Abbiamo rivalutato una popolazione di pazienti uremici giunti alla nostra osservazione negli ultimi 10 anni. Si trattava di 79 pazienti che hanno eseguito 81 accessi per chirurgia, 49 uomini (62%) e 26 donne (33%) e 4 bambini (5%) (figura 1). L’età media era 61.5 anni, con estremi compresi tra i 9 e 82 anni. L’intervento si svolge in sala operatoria centrale con assistenza dell’anestesista, in anestesia locale con infiltrazione di carbocaina al 2% con eventuale assistenza anestesiologica con sommistrazione di Midazolam e/o Fentanest, solo in 4 casi si è resa necessaria intubazione e curarizzazione del paziente. La tecnica di impianto del catetere è stata sempre chirurgica “a cielo aperto” con incisione della parete addominale in regione transrettale destra.

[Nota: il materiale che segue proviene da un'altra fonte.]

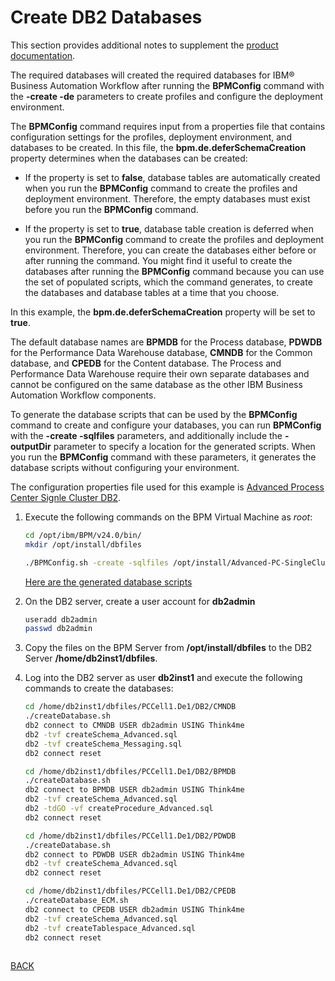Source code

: # Create DB2 Databases

This section provides additional notes to supplement the [product documentation](https://www.ibm.com/docs/en/baw/24.x?topic=command-creating-db2-databases).

The required databases will created the required databases for IBM® Business Automation Workflow after running the **BPMConfig** command with the **-create -de** parameters to create profiles and configure the deployment environment.

The **BPMConfig** command requires input from a properties file that contains configuration settings for the profiles, deployment environment, and databases to be created. In this file, the **bpm.de.deferSchemaCreation** property determines when the databases can be created:

* If the property is set to **false**, database tables are automatically created when you run the **BPMConfig** command to create the profiles and deployment environment. Therefore, the empty databases must exist before you run the **BPMConfig** command.

* If the property is set to **true**, database table creation is deferred when you run the **BPMConfig** command to create the profiles and deployment environment. Therefore, you can create the databases either before or after running the command. You might find it useful to create the databases after running the **BPMConfig** command because you can use the set of populated scripts, which the command generates, to create the databases and database tables at a time that you choose.

In this example, the **bpm.de.deferSchemaCreation** property will be set to **true**.

The default database names are **BPMDB** for the Process database, **PDWDB** for the Performance Data Warehouse database, **CMNDB** for the Common database, and **CPEDB** for the Content database. The Process and Performance Data Warehouse require their own separate databases and cannot be configured on the same database as the other IBM Business Automation Workflow components.

To generate the database scripts that can be used by the **BPMConfig** command to create and configure your databases, you can run **BPMConfig** with the **-create -sqlfiles** parameters, and additionally include the **-outputDir** parameter to specify a location for the generated scripts. When you run the **BPMConfig** command with these parameters, it generates the database scripts without configuring your environment.

The configuration properties file used for this example is [Advanced Process Center Signle Cluster DB2](./Advanced-PC-SingleCluster-DB2.properties).

1. Execute the following commands on the BPM Virtual Machine as _root_:

   ```sh
   cd /opt/ibm/BPM/v24.0/bin/
   mkdir /opt/install/dbfiles

   ./BPMConfig.sh -create -sqlfiles /opt/install/Advanced-PC-SingleCluster-DB2.properties -outputDir /opt/install/dbfiles/
   ```

   [Here are the generated database scripts](./dbfiles/)

2. On the DB2 server, create a user account for **db2admin**

   ```sh
   useradd db2admin
   passwd db2admin
   ```

3. Copy the files on the BPM Server from **/opt/install/dbfiles** to the DB2 Server **/home/db2inst1/dbfiles**.

4. Log into the DB2 server as user **db2inst1** and execute the following commands to create the databases:

   ```sh
   cd /home/db2inst1/dbfiles/PCCell1.De1/DB2/CMNDB
   ./createDatabase.sh
   db2 connect to CMNDB USER db2admin USING Think4me
   db2 -tvf createSchema_Advanced.sql
   db2 -tvf createSchema_Messaging.sql
   db2 connect reset

   cd /home/db2inst1/dbfiles/PCCell1.De1/DB2/BPMDB
   ./createDatabase.sh
   db2 connect to BPMDB USER db2admin USING Think4me
   db2 -tvf createSchema_Advanced.sql
   db2 -tdGO -vf createProcedure_Advanced.sql
   db2 connect reset

   cd /home/db2inst1/dbfiles/PCCell1.De1/DB2/PDWDB
   ./createDatabase.sh
   db2 connect to PDWDB USER db2admin USING Think4me
   db2 -tvf createSchema_Advanced.sql
   db2 connect reset

   cd /home/db2inst1/dbfiles/PCCell1.De1/DB2/CPEDB
   ./createDatabase_ECM.sh
   db2 connect to CPEDB USER db2admin USING Think4me
   db2 -tvf createSchema_Advanced.sql
   db2 -tvf createTablespace_Advanced.sql
   db2 connect reset
  
   ```

[BACK](./install-traditional.md)
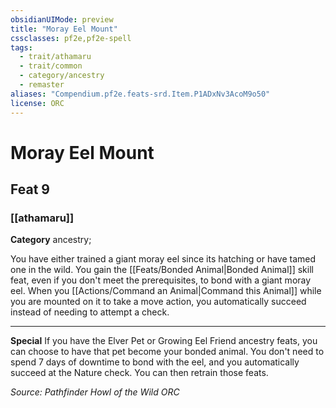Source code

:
 ```yaml
---
obsidianUIMode: preview
title: "Moray Eel Mount"
cssclasses: pf2e,pf2e-spell
tags:
  - trait/athamaru
  - trait/common
  - category/ancestry
  - remaster
aliases: "Compendium.pf2e.feats-srd.Item.P1ADxNv3AcoM9o50"
license: ORC
---
```

# Moray Eel Mount
## Feat 9
### [[athamaru]]

**Category** ancestry; 




You have either trained a giant moray eel since its hatching or have tamed one in the wild. You gain the [[Feats/Bonded Animal|Bonded Animal]] skill feat, even if you don't meet the prerequisites, to bond with a giant moray eel. When you [[Actions/Command an Animal|Command this Animal]] while you are mounted on it to take a move action, you automatically succeed instead of needing to attempt a check.

* * *

**Special** If you have the Elver Pet or Growing Eel Friend ancestry feats, you can choose to have that pet become your bonded animal. You don't need to spend 7 days of downtime to bond with the eel, and you automatically succeed at the Nature check. You can then retrain those feats.

*Source: Pathfinder Howl of the Wild*
*ORC*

Il catetere usato è stato sempre lo stesso modello autolocante tipo Di Paolo della ditta Braun Carex (Asif A [2]). Tutti gli interventi venivano eseguiti sempre dallo stesso chirurgo con il coinvolgimento in sala operatoria del nefrologo. Il paziente era sottoposto a profilassi antibiotica short-time con cefalosporina di 3ª generazione.

RISULTATI

Dall’analisi retrospettiva si evidenzia che  non si è osservata nessuna complicanza precoce nel posizionamento del catetere peritoneale. Tra le complicanze tardive si è avuta 1 dislocazione del catetere peritoneale in sede sottoepatica che è stata prontamente risolta in video laparoscopia. Inoltre si sono avute 3 infezioni dell’exit site tutte risolte con cuff-sheaving e rimozione della cuffia sottocutanea. Nessun paziente è stato costretto alla sospensione della metodica per problemi legati al catetere (figura 1).

CONCLUSIONI

La procedura di inserimento e correzione di eventuale complicanze condotte da un equipe mista  chirurgo e nefrologo  è fondamentale per la riuscita di tale chirurgia in condizioni di sicurezza ed affidabilità (Wilkie M [3] (full text)). La tecnica chirurgica standardizzata ed affidata sempre allo stesso operatore sicuramente ha ridotto le complicanze confermando i dati presenti in letteratura. L’utilizzo della sola anestesia locale ha notevolmente ridotto i rischi anestesiologici per questa tipologia di pazienti. Una procedura standardizzata è sicuramente consigliata in un piccolo centro dove il buon funzionamento del catetere è importante per la buona riuscita del trattamento peritoneale (Afolalu B [4] (full text)).